Draghi macht es so, wie es ihm die Hosenbein-Domina genehmigt hat. Sie gab ihm freie Hand. Die Merkel ist an allem schuld.
Sie setzt die Befehle ihrer Herren, der Weltfinanz-Mafia, eiskalt und aalglatt durch. Deutschland, die Deutschen und Europa sind ihr scheissegal. Ihr Ziel und der ihrer Gesinnungsgenossen ist die Weltdiktatur.

Gravatar: Hand Meier

@Gipfler

Danke für den Link
MfG

Gravatar: Jens

Die Enteignung der deutschen Sparer wird als notwendig Übel hingenommen, um die Euro-Zone angeblich zu stabilisieren. Merkel lässt keinen Zweifel daran, dass die finanzielle Repression gegen die Bürger fortgesetzt wird, auch um ihre verantwortungslose Politik weiterhin zu finanzieren.

Gravatar: Ekkehardt Fritz Beyer

Dass dieser Draghi keine Abkehr von den EZB-Niedrigzinsen sieht, ist wohl schon deshalb klar und verständlich(?), weil dies besonders von unserer Göttin(?) abgelehnt wird, die mit der Enteignung der deutschen Sparer auch m.
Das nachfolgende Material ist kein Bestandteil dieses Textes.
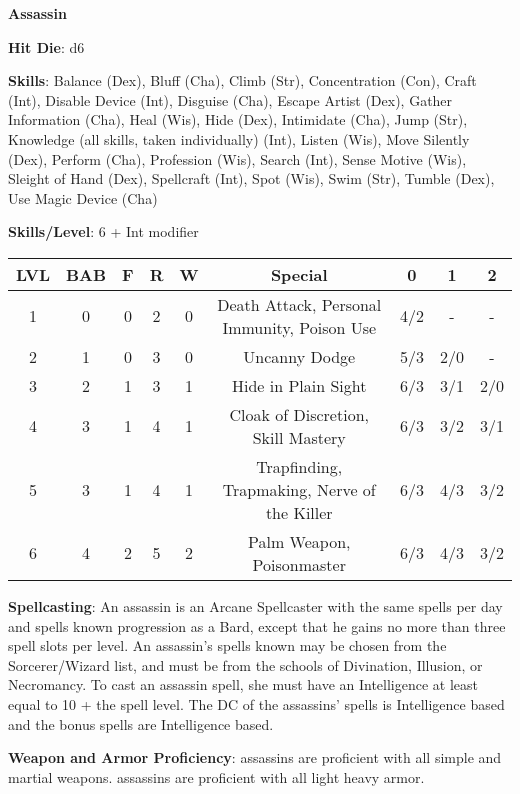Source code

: \textbf{\huge{Assassin}}

\textbf{Hit Die}: d6

\textbf{Skills}: Balance (Dex), Bluff (Cha), Climb (Str), Concentration (Con), Craft (Int), Disable Device (Int), Disguise (Cha), Escape Artist (Dex), Gather Information (Cha), Heal (Wis), Hide (Dex), Intimidate (Cha), Jump (Str), Knowledge (all skills, taken individually) (Int), Listen (Wis), Move Silently (Dex), Perform (Cha), Profession (Wis), Search (Int), Sense Motive (Wis), Sleight of Hand (Dex), Spellcraft (Int), Spot (Wis), Swim (Str), Tumble (Dex), Use Magic Device (Cha)

\textbf{Skills/Level}: 6 + Int modifier

\begin{center}
\begin{small}
\begin{tabular}{| c | c | c | c | c | c | c | c | c |}
\hline
LVL &BAB &F &R &W &Special &0 &1 &2 \\
\hline
1 &0 &0 &2 &0 &Death Attack, Personal Immunity, Poison Use &4/2 &- &- \\
2 &1 &0 &3 &0 &Uncanny Dodge &5/3 &2/0 &- \\
3 &2 &1 &3 &1 &Hide in Plain Sight &6/3 &3/1 &2/0 \\
4 &3 &1 &4 &1 &Cloak of Discretion, Skill Mastery &6/3 &3/2 &3/1 \\
5 &3 &1 &4 &1 &Trapfinding, Trapmaking, Nerve of the Killer &6/3 &4/3 &3/2 \\
6 &4 &2 &5 &2 &Palm Weapon, Poisonmaster &6/3 &4/3 &3/2 \\
\hline
\end{tabular}
\end{small}
\end{center}

\textbf{Spellcasting}: An assassin is an Arcane Spellcaster with the same spells per day and spells known progression as a Bard, except that he gains no more than three spell slots per level. An assassin’s spells known may be chosen from the Sorcerer/Wizard list, and must be from the schools of Divination, Illusion, or Necromancy. To cast an assassin spell, she must have an Intelligence at least equal to 10 + the spell level. The DC of the assassins’ spells is Intelligence based and the bonus spells are Intelligence based.

\textbf{Weapon and Armor Proficiency}: assassins are proficient with all simple and martial weapons. assassins are proficient with all light heavy armor.

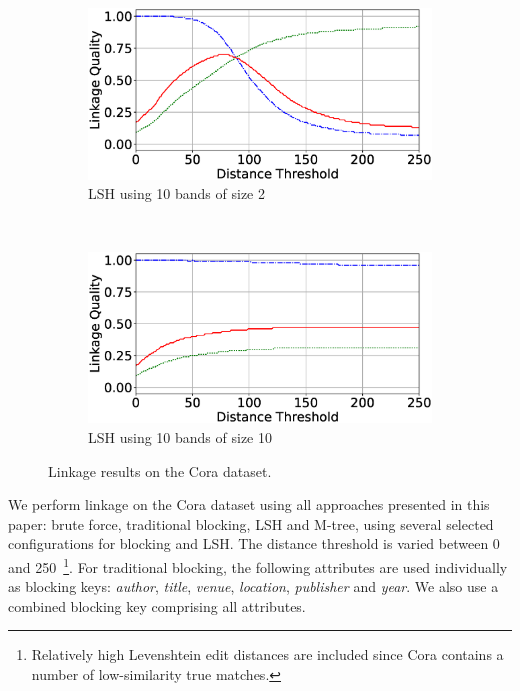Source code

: \documentclass{llncs}
\begin{document}
\begin{figure}
\begin{subfigure}{.47\textwidth}
  \centering
\includegraphics[width=\textwidth]{figures/plotLQ-cora-lsh-10-2}
\vspace{-6mm}
\caption{LSH using 10 bands of size 2}
\end{subfigure}%
~~
\begin{subfigure}{.47\textwidth}
  \centering
\includegraphics[width=\textwidth]{figures/plotLQ-cora-lsh-10-10}
\vspace{-6mm}
\caption{LSH using 10 bands of size 10}
\end{subfigure}
\caption{Linkage results on the Cora dataset.}
\label{cora-quality}
\end{figure}

We perform linkage on the Cora dataset using all approaches presented in
this paper: brute force, traditional blocking, LSH and M-tree, using
several selected configurations for blocking and LSH. The distance
threshold is varied between 0 and 250~\footnote{Relatively high
Levenshtein edit distances are included since Cora contains a number of
low-similarity true matches.}. For traditional blocking, the following
attributes are used individually as blocking keys: \emph{author},
\emph{title}, \emph{venue}, \emph{location}, \emph{publisher} and
\emph{year}. We also use a combined blocking key comprising all
attributes.
\end{document}
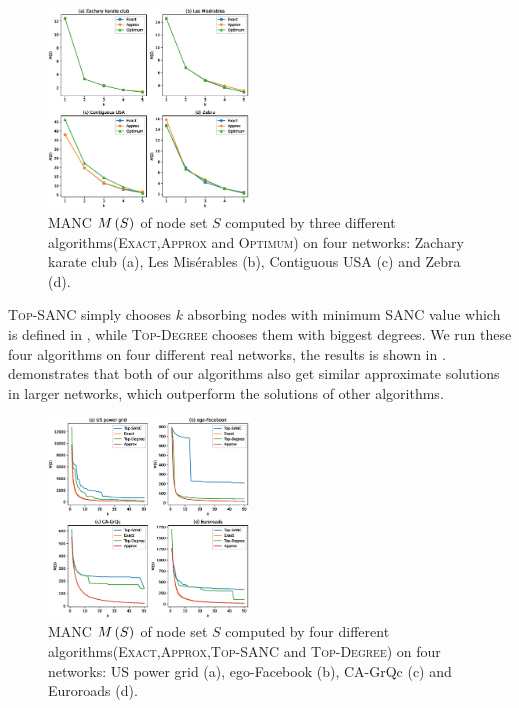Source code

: \documentclass[sigconf]{acmart}
\begin{document}
\begin{figure}
    \centering
    \includegraphics[width=0.475\textwidth]{compare_effects_optimum.eps}
    \caption{MANC \(M\left(S\right)\) of node set \(S\) computed by three different algorithms(\textsc{Exact},\textsc{Approx} and \textsc{Optimum}) on four networks: Zachary karate club (a), Les Misérables (b), Contiguous USA (c) and Zebra (d).\label{pic:compare-effect-optimum}}
\end{figure}

\textsc{Top-SANC} simply chooses \(k\) absorbing nodes with minimum SANC value which is defined in , while \textsc{Top-Degree} chooses them with biggest degrees.
We run these four algorithms on four different real networks, the results is shown in .
 demonstrates that both of our algorithms also get similar approximate solutions in larger networks, which outperform the solutions of other algorithms.

\begin{figure}
    \centering
    \includegraphics[width=0.475\textwidth]{compare_effects_exact.eps}
    \caption{MANC \(M\left(S\right)\) of node set \(S\) computed by four different algorithms(\textsc{Exact},\textsc{Approx},\textsc{Top-SANC} and \textsc{Top-Degree}) on four networks: US power grid (a), ego-Facebook (b), CA-GrQc (c) and Euroroads (d).\label{pic:compare-effect}}
\end{figure}
\end{document}
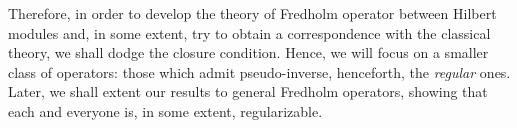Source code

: Therefore, in order to develop the theory of Fredholm operator between Hilbert modules and, in some extent, try to obtain a correspondence with the classical theory, we shall dodge the closure condition. Hence, we will focus on a smaller class of operators: those which admit pseudo-inverse, henceforth, the \textit{regular} ones. Later, we shall extent our results to general Fredholm operators, showing that each and everyone is, in some extent, regularizable.





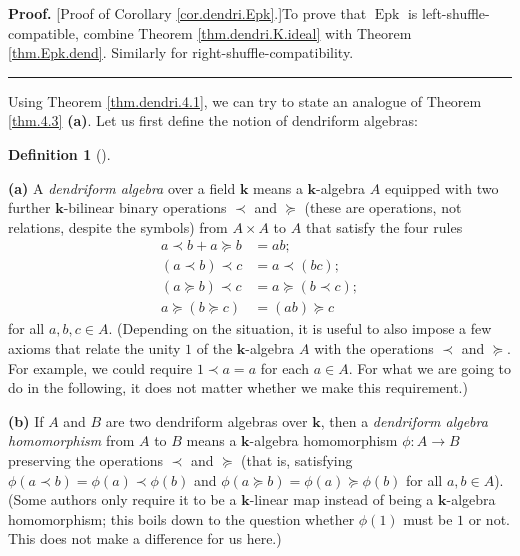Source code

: \documentclass[numbers=enddot,12pt,final,onecolumn,notitlepage]{scrartcl}%
\theoremstyle{definition}
\newtheorem{defi}[theo]{Definition}
\newenvironment{definition}[1][]
{\begin{defi}[#1]\begin{leftbar}}
{\end{leftbar}\end{defi}}
\newenvironment{proof}[1][Proof]{\noindent\textbf{#1.} }{\ \rule{0.5em}{0.5em}}
\begin{document}
\begin{proof}
[Proof of Corollary \ref{cor.dendri.Epk}.]To prove that $\operatorname*{Epk}$
is left-shuffle-compatible, combine Theorem \ref{thm.dendri.K.ideal} with
Theorem \ref{thm.Epk.dend}. Similarly for right-shuffle-compatibility.
\end{proof}

Using Theorem \ref{thm.dendri.4.1}, we can try to state an analogue of Theorem
\ref{thm.4.3} \textbf{(a)}. Let us first define the notion of dendriform algebras:

\begin{definition}
\textbf{(a)} A \textit{dendriform algebra} over a field $\mathbf{k}$ means a
$\mathbf{k}$-algebra $A$ equipped with two further $\mathbf{k}$-bilinear
binary operations $\left.  \prec\right.  $ and $\left.  \succeq\right.  $
(these are operations, not relations, despite the symbols) from $A\times A$ to
$A$ that satisfy the four rules%
\begin{align*}
a\left.  \prec\right.  b+a\left.  \succeq\right.  b  &  =ab;\\
\left(  a\left.  \prec\right.  b\right)  \left.  \prec\right.  c  &  =a\left.
\prec\right.  \left(  bc\right)  ;\\
\left(  a\left.  \succeq\right.  b\right)  \left.  \prec\right.  c  &
=a\left.  \succeq\right.  \left(  b\left.  \prec\right.  c\right)  ;\\
a\left.  \succeq\right.  \left(  b\left.  \succeq\right.  c\right)   &
=\left(  ab\right)  \left.  \succeq\right.  c
\end{align*}
for all $a,b,c\in A$. (Depending on the situation, it is useful to also impose
a few axioms that relate the unity $1$ of the $\mathbf{k}$-algebra $A$ with
the operations $\left.  \prec\right.  $ and $\left.  \succeq\right.  $. For
example, we could require $1\left.  \prec\right.  a=a$ for each $a\in A$. For
what we are going to do in the following, it does not matter whether we make
this requirement.)

\textbf{(b)} If $A$ and $B$ are two dendriform algebras over $\mathbf{k}$,
then a \textit{dendriform algebra homomorphism} from $A$ to $B$ means a
$\mathbf{k}$-algebra homomorphism $\phi:A\rightarrow B$ preserving the
operations $\left.  \prec\right.  $ and $\left.  \succeq\right.  $ (that is,
satisfying $\phi\left(  a\left.  \prec\right.  b\right)  =\phi\left(
a\right)  \left.  \prec\right.  \phi\left(  b\right)  $ and $\phi\left(
a\left.  \succeq\right.  b\right)  =\phi\left(  a\right)  \left.
\succeq\right.  \phi\left(  b\right)  $ for all $a,b\in A$). (Some authors
only require it to be a $\mathbf{k}$-linear map instead of being a
$\mathbf{k}$-algebra homomorphism; this boils down to the question whether
$\phi\left(  1\right)  $ must be $1$ or not. This does not make a difference
for us here.)
\end{definition}
\end{document}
E. die Eurozone nur für ihr politisches Überleben stabilisieren will! https://deutsche-wirtschafts-nachrichten.de/2014/06/11/cdu-lobt-draghi-enteignung-der-deutschen-sparer-ist-notwendig/

Ganz nebenbei wird dies auch vom IWF gefordert!!!

Da es sich bei diesem Verein allerdings um „eine extrem korrupte Organisatin handelt https://www.wallstreet-online.de/nachricht/7768944-waehrungssystem-zukunft-der-iwf-extrem-korrupte-organisation-martin-armstrong-interview (die etwa nur deshalb von der Merkel-Regierung unterstützt wird?) und die USA mit 16,75% den größten Stimmenanteil haben, der IWF seinen Sitz natürlich auch in Washington DC hat und Goldmann Sachs nicht weit ist:

Von wem wurde die Entscheidung zum Wohle(?) (zur Enteigung) der deutschen Sparer - und deshalb mit der göttlichen(?) Zustimmung dieser Merkel - wohl getroffen???

Gravatar: @ Gipfler

Wie Hans-Werner Sinn schon erklärte, könne die IWF-Chefin Lagarde ihr Handeln üüüüüberhaupt nicht abschätzen, da sie keine Ökonomin sondern Anwältin sei. Über den deutschen Kanzler Frau Merkel hat er ähnliches gesagt, wobei auf den Kanzler Frau Doktor M. auch Flassbeck und damals noch Wilhelm Hankel einstimmten.

So ist das, wenn Völker Blödiane wählen, die keine Ahnung von Makroökonomie haben.

Allein der zurück gestellte Grüne Dr. Hofreiter würde beide bei weitem geistig übertrumpfen. Aber dass Idioten und Idiotinnen nach oben kommen, die den Ausbeutern nützlich sind, liebt schon daran, wer von wem zur Wahl aufgestellt wird, sodass euch die Wahl von Anbeginn genommen wird.

Gravatar: @ Werner

Nein, Merkel ist nicht an allem schuld: die Wähler sind es, die zu dumm und zu faul sind, sich der „ökonomischen Wirklichkeit“ zu bemächtigen, die sich aus den ökonomischen und volksvermeintlichen Wahrheiten und den darauf basierenden Handlungsrichtungen aller Irren gemeinsam zusammensetzt.

Gravatar: AlbertNola

@Jens - Merkel machte und macht gravierende Fehler mit ihrer selbstmörderischen Willkommenskultur. In der Wirtschaft macht sie alles richtig. Uns Deutschen geht es sehr gut, die Wirtschaftslage Deutschlands war noch nie so gut wie im Augenblick! Mario Draghi, aber vor allem Jens Weidmann sind geniale Banker, die ganze Welt beneidet uns: wir haben in Europa eine stabile eine starke Währung und wir müssen der EZB dankbar sein!!